Tinnitus is caused by a number of different reasons. Although it is unclear exactly what causes tinnitus, there are a number of leading contributors. These include sensorineural hearing loss, trauma, stress, or anything that is overwhelming. Stress related tinnitus symptoms might manifest at a time that is particularly stressful. Examples might include moving-house, a family bereavement or losing your job. A pertinent question to ask might be: can stress cause tinnitus? The answer is yes stress can cause tinnitus? So what is stress, why does stress cause tinnitus?
What is Stress?
When we encounter stress in our lives our brain and body respond to with hormones to help us deal with the stress. This is called the stress response.

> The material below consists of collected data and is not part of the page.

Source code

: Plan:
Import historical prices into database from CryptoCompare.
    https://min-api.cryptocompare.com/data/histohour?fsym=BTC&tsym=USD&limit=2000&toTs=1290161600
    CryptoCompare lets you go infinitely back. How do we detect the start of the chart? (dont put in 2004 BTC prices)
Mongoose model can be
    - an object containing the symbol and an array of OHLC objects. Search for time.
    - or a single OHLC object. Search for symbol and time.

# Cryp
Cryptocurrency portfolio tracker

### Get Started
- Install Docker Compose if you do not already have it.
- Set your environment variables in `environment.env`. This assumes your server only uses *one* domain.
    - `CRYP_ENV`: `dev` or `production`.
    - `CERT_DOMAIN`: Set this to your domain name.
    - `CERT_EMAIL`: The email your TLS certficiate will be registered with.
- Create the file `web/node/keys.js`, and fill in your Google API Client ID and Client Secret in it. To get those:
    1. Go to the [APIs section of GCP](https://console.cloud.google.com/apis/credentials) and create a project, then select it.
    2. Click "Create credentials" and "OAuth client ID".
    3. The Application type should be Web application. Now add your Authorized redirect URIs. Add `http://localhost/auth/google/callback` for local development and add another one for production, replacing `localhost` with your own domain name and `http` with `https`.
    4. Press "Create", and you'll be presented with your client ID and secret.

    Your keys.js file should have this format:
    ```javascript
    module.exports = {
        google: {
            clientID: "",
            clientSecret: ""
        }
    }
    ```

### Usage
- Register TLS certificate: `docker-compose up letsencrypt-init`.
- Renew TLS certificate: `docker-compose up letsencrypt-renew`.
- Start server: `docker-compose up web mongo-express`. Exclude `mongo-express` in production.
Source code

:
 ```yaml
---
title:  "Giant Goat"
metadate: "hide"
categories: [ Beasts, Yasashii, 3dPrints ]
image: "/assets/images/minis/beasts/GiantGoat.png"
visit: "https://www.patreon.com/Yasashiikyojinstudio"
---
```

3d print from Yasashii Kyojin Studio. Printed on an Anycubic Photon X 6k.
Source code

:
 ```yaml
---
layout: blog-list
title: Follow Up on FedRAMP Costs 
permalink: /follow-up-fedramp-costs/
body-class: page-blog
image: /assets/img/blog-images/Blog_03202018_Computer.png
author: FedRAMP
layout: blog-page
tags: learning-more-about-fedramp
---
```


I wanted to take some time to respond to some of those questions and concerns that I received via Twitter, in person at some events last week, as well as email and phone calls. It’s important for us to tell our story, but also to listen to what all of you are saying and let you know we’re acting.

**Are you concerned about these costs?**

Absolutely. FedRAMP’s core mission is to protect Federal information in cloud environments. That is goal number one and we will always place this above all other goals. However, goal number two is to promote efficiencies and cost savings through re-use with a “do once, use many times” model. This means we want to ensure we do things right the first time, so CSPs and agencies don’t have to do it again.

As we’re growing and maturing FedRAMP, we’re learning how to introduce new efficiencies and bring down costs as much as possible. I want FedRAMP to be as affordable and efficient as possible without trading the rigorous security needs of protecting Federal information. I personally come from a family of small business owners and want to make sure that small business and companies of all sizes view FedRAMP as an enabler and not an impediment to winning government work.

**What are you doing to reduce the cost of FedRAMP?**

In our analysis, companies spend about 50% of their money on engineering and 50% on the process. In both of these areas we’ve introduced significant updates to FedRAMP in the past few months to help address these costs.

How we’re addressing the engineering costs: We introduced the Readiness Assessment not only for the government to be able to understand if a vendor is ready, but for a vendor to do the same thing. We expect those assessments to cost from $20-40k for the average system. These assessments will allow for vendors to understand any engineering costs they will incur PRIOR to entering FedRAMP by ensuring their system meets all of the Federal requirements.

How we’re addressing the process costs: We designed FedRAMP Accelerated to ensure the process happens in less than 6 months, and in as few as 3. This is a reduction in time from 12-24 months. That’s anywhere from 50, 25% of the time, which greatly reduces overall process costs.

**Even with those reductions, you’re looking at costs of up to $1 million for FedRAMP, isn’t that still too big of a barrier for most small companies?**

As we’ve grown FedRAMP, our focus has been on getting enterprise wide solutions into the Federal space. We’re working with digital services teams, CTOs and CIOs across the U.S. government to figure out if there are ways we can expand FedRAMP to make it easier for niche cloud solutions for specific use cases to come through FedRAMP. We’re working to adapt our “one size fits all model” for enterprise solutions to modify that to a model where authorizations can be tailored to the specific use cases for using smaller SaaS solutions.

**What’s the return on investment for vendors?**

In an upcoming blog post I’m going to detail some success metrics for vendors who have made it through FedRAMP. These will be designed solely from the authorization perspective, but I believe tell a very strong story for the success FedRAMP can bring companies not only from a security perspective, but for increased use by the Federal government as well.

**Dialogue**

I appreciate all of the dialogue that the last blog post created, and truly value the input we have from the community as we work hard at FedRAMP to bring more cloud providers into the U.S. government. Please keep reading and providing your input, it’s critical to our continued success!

Stress is a normal part of life and it fills a very important function in relation to survival. It is designed to help us cope with difficult situations. In the past this might have been an attack from a wild animal. Today however we don’t normally need to run away from wild animals. Even though we rarely encounter such threats our nervous systems still protects us from danger by activating the stress response.
Types of stress
We might experience stress as a result of external pressures. Stress might arise we cannot cope with the demands of our environment. Examples might include stress at work, stress as part of interpersonal family relationships or a traumatic experience like a physical accident. These types of as stress might trigger a stress response which affects us physically and psychologically. Physical stressors which place additional stress on the body and limit our ability to handle stress are caused by poor diet, poor sleep, allergic reactions of medical conditions.
Stress symptoms can be somatic, emotional or manifest in our behaviour. Somatic symptoms might include sleeping problems, fatigue and tiredness, muscle tension, tiredness and tinnitus.
Emotional stress symptoms are anxiety, irritability, nervousness and fluctuations in mood. Too much stress can also lead to depression.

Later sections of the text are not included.